In full and unchanged, output the entries that follow.

## Data provided
BEGIN

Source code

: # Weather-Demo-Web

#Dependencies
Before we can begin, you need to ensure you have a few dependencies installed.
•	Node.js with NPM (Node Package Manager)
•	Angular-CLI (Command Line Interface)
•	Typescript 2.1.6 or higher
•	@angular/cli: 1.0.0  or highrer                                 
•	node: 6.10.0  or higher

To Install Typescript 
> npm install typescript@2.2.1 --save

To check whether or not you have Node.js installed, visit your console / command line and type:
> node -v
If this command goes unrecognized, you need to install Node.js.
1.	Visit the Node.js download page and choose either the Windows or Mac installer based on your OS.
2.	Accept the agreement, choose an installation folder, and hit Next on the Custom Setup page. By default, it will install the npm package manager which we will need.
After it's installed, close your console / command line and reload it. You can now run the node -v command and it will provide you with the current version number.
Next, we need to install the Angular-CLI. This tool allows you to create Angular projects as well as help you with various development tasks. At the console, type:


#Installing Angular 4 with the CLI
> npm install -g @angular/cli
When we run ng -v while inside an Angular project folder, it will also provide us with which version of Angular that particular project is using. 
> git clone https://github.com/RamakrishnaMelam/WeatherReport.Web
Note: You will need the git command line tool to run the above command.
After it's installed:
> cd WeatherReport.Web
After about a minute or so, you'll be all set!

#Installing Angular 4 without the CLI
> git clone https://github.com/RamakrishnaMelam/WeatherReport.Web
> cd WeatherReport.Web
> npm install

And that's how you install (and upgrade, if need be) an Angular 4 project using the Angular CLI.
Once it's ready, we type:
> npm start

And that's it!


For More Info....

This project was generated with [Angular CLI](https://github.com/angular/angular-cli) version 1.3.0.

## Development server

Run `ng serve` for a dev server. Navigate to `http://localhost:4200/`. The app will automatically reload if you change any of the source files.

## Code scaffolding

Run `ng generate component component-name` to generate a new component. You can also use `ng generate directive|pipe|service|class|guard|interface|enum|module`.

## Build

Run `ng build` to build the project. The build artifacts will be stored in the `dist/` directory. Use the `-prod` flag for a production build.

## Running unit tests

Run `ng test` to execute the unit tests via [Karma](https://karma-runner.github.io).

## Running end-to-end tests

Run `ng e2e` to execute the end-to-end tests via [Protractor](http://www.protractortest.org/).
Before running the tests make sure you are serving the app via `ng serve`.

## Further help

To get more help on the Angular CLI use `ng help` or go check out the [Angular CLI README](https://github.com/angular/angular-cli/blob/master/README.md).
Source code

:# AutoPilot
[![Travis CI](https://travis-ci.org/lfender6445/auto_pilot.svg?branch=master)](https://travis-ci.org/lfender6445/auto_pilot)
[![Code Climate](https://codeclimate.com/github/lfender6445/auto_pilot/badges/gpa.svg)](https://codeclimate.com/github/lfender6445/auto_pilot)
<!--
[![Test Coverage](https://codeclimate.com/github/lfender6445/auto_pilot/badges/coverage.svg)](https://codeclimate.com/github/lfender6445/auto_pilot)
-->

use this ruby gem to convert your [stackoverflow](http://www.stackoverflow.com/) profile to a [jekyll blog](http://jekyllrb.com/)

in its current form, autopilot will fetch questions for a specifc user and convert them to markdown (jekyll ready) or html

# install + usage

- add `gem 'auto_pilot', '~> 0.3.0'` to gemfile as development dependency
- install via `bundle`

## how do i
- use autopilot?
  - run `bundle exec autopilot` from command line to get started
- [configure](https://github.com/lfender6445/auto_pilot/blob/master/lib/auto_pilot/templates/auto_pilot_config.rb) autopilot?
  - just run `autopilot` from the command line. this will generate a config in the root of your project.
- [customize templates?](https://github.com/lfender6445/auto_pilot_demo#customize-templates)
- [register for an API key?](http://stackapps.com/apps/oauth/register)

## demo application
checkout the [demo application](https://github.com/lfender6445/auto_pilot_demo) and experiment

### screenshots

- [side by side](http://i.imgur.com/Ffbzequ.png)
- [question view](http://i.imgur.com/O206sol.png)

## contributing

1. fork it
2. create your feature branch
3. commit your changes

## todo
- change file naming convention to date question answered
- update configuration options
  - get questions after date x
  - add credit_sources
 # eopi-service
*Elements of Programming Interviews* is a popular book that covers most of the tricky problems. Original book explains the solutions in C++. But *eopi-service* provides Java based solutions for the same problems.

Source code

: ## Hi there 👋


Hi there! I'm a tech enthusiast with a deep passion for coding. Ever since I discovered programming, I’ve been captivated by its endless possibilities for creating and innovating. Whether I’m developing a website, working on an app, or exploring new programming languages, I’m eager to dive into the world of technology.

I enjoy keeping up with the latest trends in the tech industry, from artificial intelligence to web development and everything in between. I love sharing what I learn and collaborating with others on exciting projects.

END

## Response for this exercise
Source code

: # Weather-Demo-Web

#Dependencies
Before we can begin, you need to ensure you have a few dependencies installed.
•	Node.js with NPM (Node Package Manager)
•	Angular-CLI (Command Line Interface)
•	Typescript 2.1.6 or higher
•	@angular/cli: 1.0.0  or highrer                                 
•	node: 6.10.0  or higher

To Install Typescript 
> npm install typescript@2.2.1 --save

To check whether or not you have Node.js installed, visit your console / command line and type:
> node -v
If this command goes unrecognized, you need to install Node.js.
1.	Visit the Node.js download page and choose either the Windows or Mac installer based on your OS.
2.	Accept the agreement, choose an installation folder, and hit Next on the Custom Setup page. By default, it will install the npm package manager which we will need.
After it's installed, close your console / command line and reload it. You can now run the node -v command and it will provide you with the current version number.
Next, we need to install the Angular-CLI. This tool allows you to create Angular projects as well as help you with various development tasks. At the console, type:


#Installing Angular 4 with the CLI
> npm install -g @angular/cli
When we run ng -v while inside an Angular project folder, it will also provide us with which version of Angular that particular project is using. 
> git clone https://github.com/RamakrishnaMelam/WeatherReport.Web
Note: You will need the git command line tool to run the above command.
After it's installed:
> cd WeatherReport.Web
After about a minute or so, you'll be all set!

#Installing Angular 4 without the CLI
> git clone https://github.com/RamakrishnaMelam/WeatherReport.Web
> cd WeatherReport.Web
> npm install

And that's how you install (and upgrade, if need be) an Angular 4 project using the Angular CLI.
Once it's ready, we type:
> npm start

And that's it!


For More Info....

This project was generated with [Angular CLI](https://github.com/angular/angular-cli) version 1.3.0.

## Development server

Run `ng serve` for a dev server. Navigate to `http://localhost:4200/`. The app will automatically reload if you change any of the source files.

## Code scaffolding

Run `ng generate component component-name` to generate a new component. You can also use `ng generate directive|pipe|service|class|guard|interface|enum|module`.

## Build

Run `ng build` to build the project. The build artifacts will be stored in the `dist/` directory. Use the `-prod` flag for a production build.

## Running unit tests

Run `ng test` to execute the unit tests via [Karma](https://karma-runner.github.io).

## Running end-to-end tests

Run `ng e2e` to execute the end-to-end tests via [Protractor](http://www.protractortest.org/).
Before running the tests make sure you are serving the app via `ng serve`.

## Further help

To get more help on the Angular CLI use `ng help` or go check out the [Angular CLI README](https://github.com/angular/angular-cli/blob/master/README.md).
Source code

:# AutoPilot
[![Travis CI](https://travis-ci.org/lfender6445/auto_pilot.svg?branch=master)](https://travis-ci.org/lfender6445/auto_pilot)
[![Code Climate](https://codeclimate.com/github/lfender6445/auto_pilot/badges/gpa.svg)](https://codeclimate.com/github/lfender6445/auto_pilot)
<!--
[![Test Coverage](https://codeclimate.com/github/lfender6445/auto_pilot/badges/coverage.svg)](https://codeclimate.com/github/lfender6445/auto_pilot)
-->

use this ruby gem to convert your [stackoverflow](http://www.stackoverflow.com/) profile to a [jekyll blog](http://jekyllrb.com/)

in its current form, autopilot will fetch questions for a specifc user and convert them to markdown (jekyll ready) or html

# install + usage

- add `gem 'auto_pilot', '~> 0.3.0'` to gemfile as development dependency
- install via `bundle`

## how do i
- use autopilot?
  - run `bundle exec autopilot` from command line to get started
- [configure](https://github.com/lfender6445/auto_pilot/blob/master/lib/auto_pilot/templates/auto_pilot_config.rb) autopilot?
  - just run `autopilot` from the command line. this will generate a config in the root of your project.
- [customize templates?](https://github.com/lfender6445/auto_pilot_demo#customize-templates)
- [register for an API key?](http://stackapps.com/apps/oauth/register)

## demo application
checkout the [demo application](https://github.com/lfender6445/auto_pilot_demo) and experiment

### screenshots

- [side by side](http://i.imgur.com/Ffbzequ.png)
- [question view](http://i.imgur.com/O206sol.png)

## contributing

1. fork it
2. create your feature branch
3. commit your changes

## todo
- change file naming convention to date question answered
- update configuration options
  - get questions after date x
  - add credit_sources
 # eopi-service
*Elements of Programming Interviews* is a popular book that covers most of the tricky problems. Original book explains the solutions in C++. But *eopi-service* provides Java based solutions for the same problems.

Source code

: ## Hi there 👋


Hi there! I'm a tech enthusiast with a deep passion for coding. Ever since I discovered programming, I’ve been captivated by its endless possibilities for creating and innovating. Whether I’m developing a website, working on an app, or exploring new programming languages, I’m eager to dive into the world of technology.

I enjoy keeping up with the latest trends in the tech industry, from artificial intelligence to web development and everything in between. I love sharing what I learn and collaborating with others on exciting projects.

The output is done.